Canlı yayında sırtlarını dahi göstermeyen Çiğdem ve Umut’un geçtiğimiz yıllarda da bir bebekleri dünyaya gelmiş. Şoke eden ayrıntıysa bu bebeğin Mahir’in üzerine kaydedilmesiydi.

Yasak aşk yaşayan Umut ve Çiğdem olayının ayrıntıları konuşulurken, hala Kevser kelama girerek ağabeyi Mesut’un da hayatını kaybettiğini anlatırken dikkat çeken ayrıntıları açıkladı.

Kevser Hanım, Uzman kaybolduktan 6 yıl sonra ağabeyinin vefat ettiğini anlatırken bu mevtin kuşkulu olduğunun altını çizmişti. Zira yengesi Safiye, Mesut Bey’in kalp krizi geçirerek öldüğünü anlatmış lakin tabutun içi kanla dolu olması kuşkuları güzelce arttırmış.

‘Aile üyeleri otopsiye dahi müsaade vermedi, apar topar gömdüler. Abimin (Mesut) mevti de kuşkulu.’ diyen Kevser Hanım şöyle devam etmişti:
‘Kalp krizi geçiren biri kanlar içinde kalır mı? Ben cenazeyi almaya gittiğimde tabutun için kan doluydu. Safiye bana ‘Kevser hiç düşündüğün gibi değil’ dedi. Umut gasilhanede babasının başından ayrılmadı. Yıkanan cesetten daima kan aktı, hiç durmadı.’
Bu sabah yayınlanan kısımla birlikte birtakım gerçekler de ortaya çıktı. Hayatını kaybeden Mesut’un kardeşi İbrahim Ünlütaşkıran ise röportaj verip Mahir’in annesinde duyduklarını tek tek anlattı.

Yeğeni Mahir’in mutabakatlı evlilik yaptığını yalanlayan amca, ‘Mahir kızı görünce aşık olduğunu bana söyledi. Sonra aldattığını öğrendiği için konuttan kovdu. Yetenekli, eşi ve kardeşi Umut’u köydeki meskende birlikte yakalamış.’
Amca İbrahim, Safiye’nin kendisine ‘Mahir, gencecik karısını askerlik yaşı gelmiş kardeşiyle yalnız bırakmasaydı’ dediğini de söyledi. ‘Umut ve Çiğdem, annesinin nezareti altında Mahir’i öldürdüler. Bu tez değil, bu türlü yaptılar. Lakin ispatlayamadık’ diye de ekledi.
Mahir’in kaybından yıllar sonra ağabeyi Mesut’un, gece tuvalete kalktığında yer yatağında küçük oğlu ve gelinini yan yana yatarken gördüğünden bahseden amcanın sözleri herkesi şoke etti:

Umut bu durumda kendisine ‘Ne oluyor?’ diye çıkışan babasına ‘Ne var, gelinine sahip çıkıyorum’ demiş.
“Safiye Yengemin bana anlattıklarına nazaran; Umut, berbat olay karşısında reaksiyon gösteren babasını itiyor. İtince, başını kapıdaki çiviye vuruyor. Çivi başına giriyor ve yere yığılıyor.”

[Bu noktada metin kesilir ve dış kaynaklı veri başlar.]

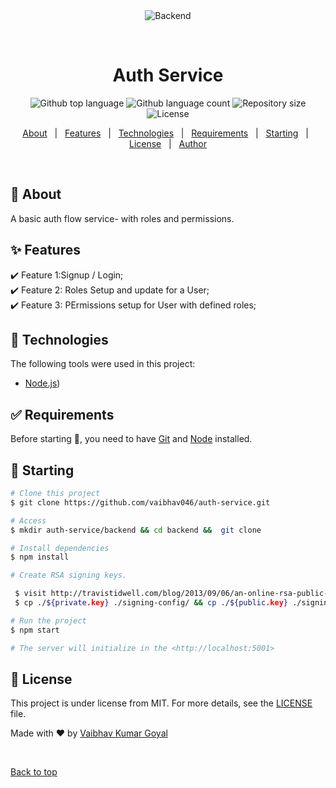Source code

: <div align="center" id="top"> 
  <img src="./.github/app.gif" alt="Backend" />

  &#xa0;

  <!-- <a href="https://backend.netlify.app">Demo</a> -->
</div>

<h1 align="center">Auth Service</h1>

<p align="center">
  <img alt="Github top language" src="https://img.shields.io/github/languages/top/{{YOUR_GITHUB_USERNAME}}/backend?color=56BEB8">

  <img alt="Github language count" src="https://img.shields.io/github/languages/count/{{YOUR_GITHUB_USERNAME}}/backend?color=56BEB8">

  <img alt="Repository size" src="https://img.shields.io/github/repo-size/{{YOUR_GITHUB_USERNAME}}/backend?color=56BEB8">

  <img alt="License" src="https://img.shields.io/github/license/{{YOUR_GITHUB_USERNAME}}/backend?color=56BEB8">

  <!-- <img alt="Github issues" src="https://img.shields.io/github/issues/{{YOUR_GITHUB_USERNAME}}/backend?color=56BEB8" /> -->

  <!-- <img alt="Github forks" src="https://img.shields.io/github/forks/{{YOUR_GITHUB_USERNAME}}/backend?color=56BEB8" /> -->

  <!-- <img alt="Github stars" src="https://img.shields.io/github/stars/{{YOUR_GITHUB_USERNAME}}/backend?color=56BEB8" /> -->
</p>

<!-- Status -->

<!-- <h4 align="center"> 
	🚧  Backend 🚀 Under construction...  🚧
</h4> 

<hr> -->

<p align="center">
  <a href="#dart-about">About</a> &#xa0; | &#xa0; 
  <a href="#sparkles-features">Features</a> &#xa0; | &#xa0;
  <a href="#rocket-technologies">Technologies</a> &#xa0; | &#xa0;
  <a href="#white_check_mark-requirements">Requirements</a> &#xa0; | &#xa0;
  <a href="#checkered_flag-starting">Starting</a> &#xa0; | &#xa0;
  <a href="#memo-license">License</a> &#xa0; | &#xa0;
  <a href="https://github.com/vaibhav046" target="_blank">Author</a>
</p>

<br>

## :dart: About ##

A basic auth flow service- with roles and permissions.

## :sparkles: Features ##

:heavy_check_mark: Feature 1:Signup / Login;\
:heavy_check_mark: Feature 2: Roles Setup and update for a User;\
:heavy_check_mark: Feature 3: PErmissions setup for User with defined roles;

## :rocket: Technologies ##

The following tools were used in this project:

- [Node.js](https://nodejs.org/en/))

## :white_check_mark: Requirements ##

Before starting :checkered_flag:, you need to have [Git](https://git-scm.com) and [Node](https://nodejs.org/en/) installed.

## :checkered_flag: Starting ##

```bash
# Clone this project
$ git clone https://github.com/vaibhav046/auth-service.git

# Access
$ mkdir auth-service/backend && cd backend &&  git clone

# Install dependencies
$ npm install

# Create RSA signing keys.

 $ visit http://travistidwell.com/blog/2013/09/06/an-online-rsa-public-and-private-key-generator/
 $ cp ./${private.key} ./signing-config/ && cp ./${public.key} ./signing-config/

# Run the project
$ npm start

# The server will initialize in the <http://localhost:5001>
```

## :memo: License ##

This project is under license from MIT. For more details, see the [LICENSE](LICENSE.md) file.


Made with :heart: by <a href="https://github.com/vaibhav046" target="_blank">Vaibhav Kumar Goyal</a>

&#xa0;

<a href="#top">Back to top</a>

Safiye, Umut ve Çiğdem üçlüsü Mesut Bey ölünce polis ve jandarmaya haber vermemiş. Olay yerine yalnızca muhtar gitmiş. Aile üyeleri de muhtara ‘Düştü öldü’ demiş.

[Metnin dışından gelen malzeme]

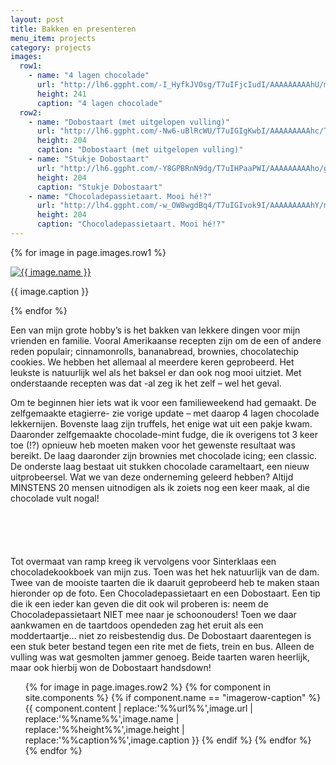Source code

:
 ```yaml
---
layout: post
title: Bakken en presenteren
menu_item: projects
category: projects
images:
  row1:
    - name: "4 lagen chocolade"
      url: "http://lh6.ggpht.com/-I_HyfkJVOsg/T7uIFjcIudI/AAAAAAAAAhU/mKgav9f7-ho/s400/Foto1263.jpg"
      height: 241
      caption: "4 lagen chocolade"
  row2:
    - name: "Dobostaart (met uitgelopen vulling)"
      url: "http://lh6.ggpht.com/-Nw6-uBlRcWU/T7uIGIgKwbI/AAAAAAAAAhc/TrdtU46pKrs/s400/Foto1395.jpg"
      height: 204
      caption: "Dobostaart (met uitgelopen vulling)"
    - name: "Stukje Dobostaart"
      url: "http://lh6.ggpht.com/-Y8GPBRnN9dg/T7uIHPaaPWI/AAAAAAAAAho/g7vmbSGb4cc/s400/Foto1399.jpg"
      height: 204
      caption: "Stukje Dobostaart"
    - name: "Chocoladepassietaart. Mooi hé!?"
      url: "http://lh4.ggpht.com/-w_OW8wgdBq4/T7uIGIvok9I/AAAAAAAAAhY/m_WwiLo2LK8/s400/Foto1397.jpg"
      height: 204
      caption: "Chocoladepassietaart. Mooi hé!?"
---
```


{% for image in page.images.row1 %}
<div class="wp-caption alignleft"><a title="{{ image.name }}" href="{{ image.url }}"><img alt="{{ image.name }}" height="{{ image.height }}" src="{{ image.url }}" /> </a><p class="wp-caption-text">{{ image.caption }}</p></div>
{% endfor %}

Een van mijn grote hobby’s is het bakken van lekkere dingen voor mijn vrienden en familie. Vooral Amerikaanse recepten zijn om de een of andere reden populair; cinnamonrolls, bananabread, brownies, chocolatechip cookies. We hebben het allemaal al meerdere keren geprobeerd. Het leukste is natuurlijk wel als het baksel er dan ook nog mooi uitziet. Met onderstaande recepten was dat -al zeg ik het zelf – wel het geval.

Om te beginnen hier iets wat ik voor een familieweekend had gemaakt. De zelfgemaakte etagierre- zie vorige update – met daarop 4 lagen chocolade lekkernijen. Bovenste laag zijn truffels, het enige wat uit een pakje kwam. Daaronder zelfgemaakte chocolade-mint fudge, die ik overigens tot 3 keer toe (!?) opnieuw heb moeten maken voor het gewenste resultaat was bereikt. De laag daaronder zijn brownies met chocolade icing; een classic. De onderste laag bestaat uit stukken chocolade carameltaart, een nieuw uitprobeersel. Wat we van deze onderneming geleerd hebben? Altijd MINSTENS 20 mensen uitnodigen als ik zoiets nog een keer maak, al die chocolade vult nogal!

<div style="height: 4em;"></div>

Tot overmaat van ramp kreeg ik vervolgens voor Sinterklaas een chocoladekookboek van mijn zus. Toen was het hek natuurlijk van de dam. Twee van de mooiste taarten die ik daaruit geprobeerd heb te maken staan hieronder op de foto. Een Chocoladepassietaart en een Dobostaart. Een tip die ik een ieder kan geven die dit ook wil proberen is: neem de Chocoladepassietaart NIET mee naar je schoonouders! Toen we daar aankwamen en de taartdoos opendeden zag het eruit als een moddertaartje… niet zo reisbestendig dus. De Dobostaart daarentegen is een stuk beter bestand tegen een rite met de fiets, trein en bus. Alleen de vulling was wat gesmolten jammer genoeg. Beide taarten waren heerlijk, maar ook hierbij won de Dobostaart handsdown!


<div class="imagerowcontainer">
    <ul class="imagerow">
        {% for image in page.images.row2 %}
            {% for component in site.components %} {% if component.name == "imagerow-caption" %}
                {{ component.content | replace:'%%url%%',image.url | replace:'%%name%%',image.name | replace:'%%height%%',image.height | replace:'%%caption%%',image.caption }}
            {% endif %} {% endfor %}
        {% endfor %}
    </ul>
</div>
<div class="clearer"></div>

Aile Sıhhati Merkezi olay yerine gitmemiş. Doktor sadece muhtarla telefonda görüşüp olağan vefat tutanağı düzenlemiş. Bu bilgi de Adana Emniyet’i tarafından doğrulanmış.
Mahir’in kaybı araştırılırken, babası Mesut Ünlütaşkıran’ın cinayete kurban gittiği savı da büyük oranda netlik kazandı.